ABOUT THIS EXERCISE: Gather all lines in the entries that include the word "right".

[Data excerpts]
-- -- --

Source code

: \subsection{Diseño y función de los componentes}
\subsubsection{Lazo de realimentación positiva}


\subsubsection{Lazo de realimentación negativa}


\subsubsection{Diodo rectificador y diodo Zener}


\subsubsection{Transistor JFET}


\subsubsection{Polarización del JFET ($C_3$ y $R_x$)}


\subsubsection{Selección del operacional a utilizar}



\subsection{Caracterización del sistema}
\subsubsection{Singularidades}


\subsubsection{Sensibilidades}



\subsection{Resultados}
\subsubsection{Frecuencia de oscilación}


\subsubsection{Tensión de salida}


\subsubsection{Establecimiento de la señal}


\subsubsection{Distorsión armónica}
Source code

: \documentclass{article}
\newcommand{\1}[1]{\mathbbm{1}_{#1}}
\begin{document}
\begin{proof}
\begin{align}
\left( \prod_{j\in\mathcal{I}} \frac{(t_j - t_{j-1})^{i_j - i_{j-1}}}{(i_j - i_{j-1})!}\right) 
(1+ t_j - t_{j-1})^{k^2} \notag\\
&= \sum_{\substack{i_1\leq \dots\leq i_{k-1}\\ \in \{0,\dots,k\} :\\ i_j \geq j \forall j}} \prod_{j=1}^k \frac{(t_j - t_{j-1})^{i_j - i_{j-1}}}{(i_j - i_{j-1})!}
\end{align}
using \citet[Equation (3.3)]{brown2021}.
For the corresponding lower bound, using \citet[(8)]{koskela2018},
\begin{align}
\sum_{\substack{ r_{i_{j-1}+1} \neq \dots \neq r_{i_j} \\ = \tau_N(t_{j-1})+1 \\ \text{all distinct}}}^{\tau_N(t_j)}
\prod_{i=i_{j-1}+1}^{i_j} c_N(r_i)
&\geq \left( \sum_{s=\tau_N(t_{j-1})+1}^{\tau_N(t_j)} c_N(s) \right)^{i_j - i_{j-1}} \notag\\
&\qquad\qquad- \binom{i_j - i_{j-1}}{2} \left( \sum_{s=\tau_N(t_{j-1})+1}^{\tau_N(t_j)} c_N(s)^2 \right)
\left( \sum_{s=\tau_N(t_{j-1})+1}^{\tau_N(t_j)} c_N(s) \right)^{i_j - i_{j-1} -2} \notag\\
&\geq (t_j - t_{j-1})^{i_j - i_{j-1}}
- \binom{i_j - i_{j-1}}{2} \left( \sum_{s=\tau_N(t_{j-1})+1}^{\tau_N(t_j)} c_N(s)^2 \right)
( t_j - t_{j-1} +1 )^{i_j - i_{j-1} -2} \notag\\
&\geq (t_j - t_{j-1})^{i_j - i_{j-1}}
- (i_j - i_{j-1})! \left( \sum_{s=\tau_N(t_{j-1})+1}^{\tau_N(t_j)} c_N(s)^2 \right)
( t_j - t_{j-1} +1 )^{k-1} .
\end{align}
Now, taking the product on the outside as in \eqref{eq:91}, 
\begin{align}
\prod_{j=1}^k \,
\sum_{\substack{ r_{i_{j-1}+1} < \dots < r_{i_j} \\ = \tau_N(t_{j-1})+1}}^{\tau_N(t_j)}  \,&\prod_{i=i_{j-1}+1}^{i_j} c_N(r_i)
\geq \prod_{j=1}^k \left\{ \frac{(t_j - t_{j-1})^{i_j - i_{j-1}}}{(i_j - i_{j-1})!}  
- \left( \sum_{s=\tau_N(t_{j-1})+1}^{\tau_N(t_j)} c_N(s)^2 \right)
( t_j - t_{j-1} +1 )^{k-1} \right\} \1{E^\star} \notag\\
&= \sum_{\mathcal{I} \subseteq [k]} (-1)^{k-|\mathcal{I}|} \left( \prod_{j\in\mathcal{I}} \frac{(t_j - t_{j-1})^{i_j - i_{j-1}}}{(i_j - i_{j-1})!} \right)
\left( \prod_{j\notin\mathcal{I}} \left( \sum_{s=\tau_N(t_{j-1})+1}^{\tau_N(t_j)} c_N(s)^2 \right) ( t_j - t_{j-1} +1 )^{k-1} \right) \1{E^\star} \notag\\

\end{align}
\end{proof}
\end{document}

-- -- --

THE ANSWER:
\left( \prod_{j\in\mathcal{I}} \frac{(t_j - t_{j-1})^{i_j - i_{j-1}}}{(i_j - i_{j-1})!}\right) 
&\geq \left( \sum_{s=\tau_N(t_{j-1})+1}^{\tau_N(t_j)} c_N(s) \right)^{i_j - i_{j-1}} \notag\\
&\qquad\qquad- \binom{i_j - i_{j-1}}{2} \left( \sum_{s=\tau_N(t_{j-1})+1}^{\tau_N(t_j)} c_N(s)^2 \right)
\left( \sum_{s=\tau_N(t_{j-1})+1}^{\tau_N(t_j)} c_N(s) \right)^{i_j - i_{j-1} -2} \notag\\
- \binom{i_j - i_{j-1}}{2} \left( \sum_{s=\tau_N(t_{j-1})+1}^{\tau_N(t_j)} c_N(s)^2 \right)
- (i_j - i_{j-1})! \left( \sum_{s=\tau_N(t_{j-1})+1}^{\tau_N(t_j)} c_N(s)^2 \right)
- \left( \sum_{s=\tau_N(t_{j-1})+1}^{\tau_N(t_j)} c_N(s)^2 \right)
( t_j - t_{j-1} +1 )^{k-1} \right\} \1{E^\star} \notag\\
&= \sum_{\mathcal{I} \subseteq [k]} (-1)^{k-|\mathcal{I}|} \left( \prod_{j\in\mathcal{I}} \frac{(t_j - t_{j-1})^{i_j - i_{j-1}}}{(i_j - i_{j-1})!} \right)
\left( \prod_{j\notin\mathcal{I}} \left( \sum_{s=\tau_N(t_{j-1})+1}^{\tau_N(t_j)} c_N(s)^2 \right) ( t_j - t_{j-1} +1 )^{k-1} \right) \1{E^\star} \notag\\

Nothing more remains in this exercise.